Revoluções Inglesas

O Antigo Regime, alicerçado nos Estados Absolutistas e no mercantilismo começou a demonstrar sinais da existência de contestações já no século XVII e o primeiro lugar em que tal modelo se mostrou questionável e passível de ser derrubado foi na Inglaterra, com o longo processo entre as chamadas Revolução Puritana (1640) e a Revolução Gloriosa (1688).

Nesse período, a sociedade inglesa passava por mudanças estruturais e acentuavam-se as diferenças entre os grupos sociais, tendo, inclusive, uma nova classe social a aparecer demonstrando que traria novos problemas e questões para organização política do Estado, os trabalhadores assalariados.

A Inglaterra teve um enorme aumento de recursos quando o governo se apropriou das propriedades da Igreja Católica, ao romper com a instituição e criar uma nova, a Igreja Anglicana.  Tais recursos acabaram sendo usados para a montagem de uma Marinha de Guerra, além de financiar piratas responsáveis por trazer riquezas de outros continentes.

Nesse período, houve também uma desestruturação dos domínios feudais e a consequente transformação de suas terras em mercadorias.

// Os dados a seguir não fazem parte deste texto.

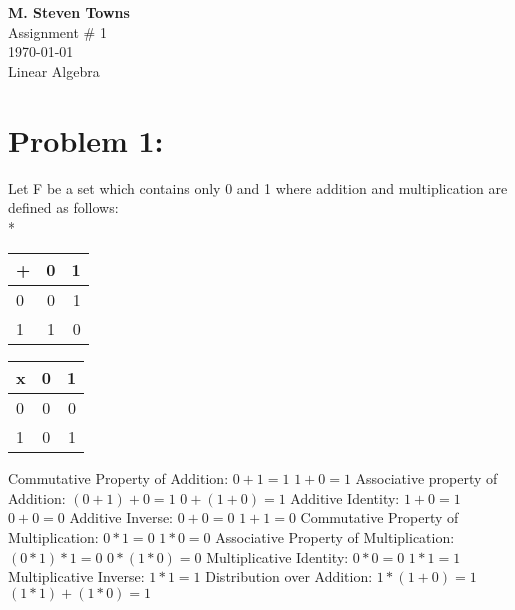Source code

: \documentclass{report}
\begin{document}
\begin{center}
\textbf{M. Steven Towns}\\
Assignment \# 1\\
\today\\
Linear Algebra\\

\end{center}
\hrulefill
\section*{Problem 1:}
Let F be a set which contains only 0 and 1 where addition and multiplication are defined as follows:
\\*
\begin{center}
	\begin{tabular}{|l||c|r|}
		\hline
		+&0&1\\
		\hline
		\hline
		0&0&1\\
		1&1&0\\
		\hline
	\end{tabular}
	\begin{tabular}{|l||c|r|}
		\hline
		x&0&1\\
		\hline
		\hline
		0&0&0\\
		1&0&1\\
		\hline
	\end{tabular}
\end{center}

Commutative Property of Addition:\newline
$0+1=1$\newline
$1+0=1$\newline
Associative property of Addition:\newline
$(0+1)+0=1$\newline
$0+(1+0)=1$\newline
Additive Identity:\newline
$1+0=1$\newline
$0+0=0$\newline
Additive Inverse:\newline
$0+0=0$\newline
$1+1=0$\newline
Commutative Property of Multiplication:\newline
$0*1=0$\newline
$1*0=0$\newline
Associative Property of Multiplication:\newline
$(0*1)*1=0$\newline
$0*(1*0)=0$\newline
Multiplicative Identity:\newline
$0*0=0$\newline
$1*1=1$\newline
Multiplicative Inverse:\newline
$1*1=1$\newline
Distribution over Addition:\newline
$1*(1+0)=1$\newline
$(1*1)+(1*0)=1$
\end{document}
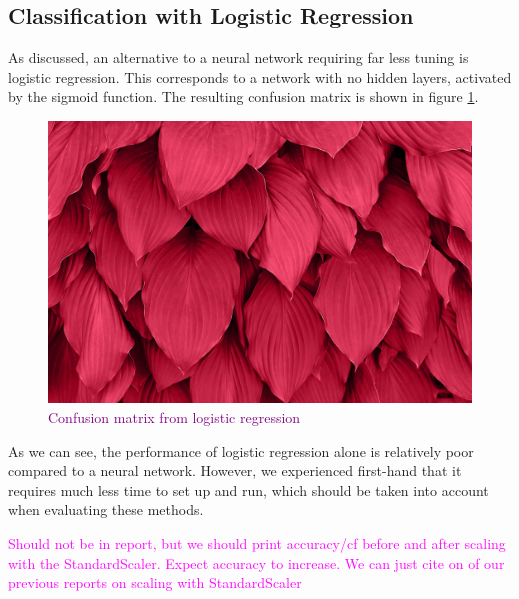 \subsection{Classification with Logistic Regression}
As discussed, an alternative to a neural network requiring far less tuning is logistic regression. This corresponds to a network with no hidden layers, activated by the sigmoid function. The resulting confusion matrix is shown in figure \ref{fig:logreg}. 
\begin{figure}
    \centering
    \includegraphics[width=0.5\linewidth]{figures/placeholders/logreg.png}
    \caption{\textcolor{purple}{Confusion matrix from logistic regression}}
    \label{fig:logreg}
\end{figure}

As we can see, the performance of logistic regression alone is relatively poor compared to a neural network. However, we experienced first-hand that it requires much less time to set up and run, which should be taken into account when evaluating these methods.

\textcolor{magenta}{Should not be in report, but we should print accuracy/cf before and after scaling with the StandardScaler. Expect accuracy to increase. We can just cite on of our previous reports on scaling with StandardScaler}



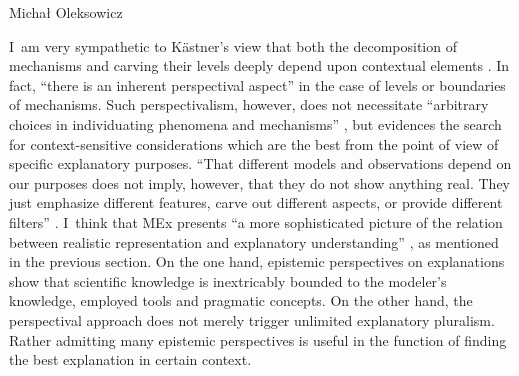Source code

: \begin{artengenv}{Michał Oleksowicz}

I~am very sympathetic to Kästner's view that both the decomposition of mechanisms and carving their levels deeply depend upon contextual elements
\parencite[][pp.217–220]{woodward_comment_2008}. %
 In fact, ``there is an inherent perspectival aspect'' 
\parencite[][p.960]{darden_thinking_2008} %
 in the case of levels or boundaries of mechanisms. Such perspectivalism, however, does not necessitate ``arbitrary choices in individuating phenomena and mechanisms'' 
\parencite[][p.960]{darden_thinking_2008}, %
 but evidences the search for context-sensitive considerations which are the best from the point of view of specific explanatory purposes. ``That different models and observations depend on our purposes does not imply, however, that they do not show anything real. They just emphasize different features, carve out different aspects, or provide different filters'' 
\parencite[][p.76]{kastner_integrating_2018}. %
 I~think that MEx presents ``a more sophisticated picture of the relation between realistic representation and explanatory understanding'' 
\parencite[][p.3795]{de_regt_scientific_2015}, %
 as mentioned in the previous section. On the one hand, epistemic perspectives on explanations show that scientific knowledge is inextricably bounded to the modeler's knowledge, employed tools and pragmatic concepts. On the other hand, the perspectival approach does not merely trigger unlimited explanatory pluralism. Rather admitting many epistemic perspectives is useful in the function of finding the best explanation in certain context.


\end{artengenv}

Isso foi possível em razão dos chamados cercamentos (enclousures), nome dado às demarcações de terras que antes serviam como campos de cultivos que favoreciam o trabalho coletivo e que passaram a ser usadas como propriedades. Esse foi um dos aspectos mais importantes na transição entre feudalismo e capitalismo, pois permitiu o surgimento de um novo grupo social, constituído por comerciantes ricos que compravam terras, especialmente para criação de carneiros para produção de lã. Essa nova classe ficou conhecida como gentry.

Os cercamentos acabaram dando origem também a uma classe de pessoas que, destituídas de suas terras e da possibilidade de tê-la para seu sustento, não tinha mais nada como propriedade a não ser sua força de trabalho, que era vendida em troca de salários.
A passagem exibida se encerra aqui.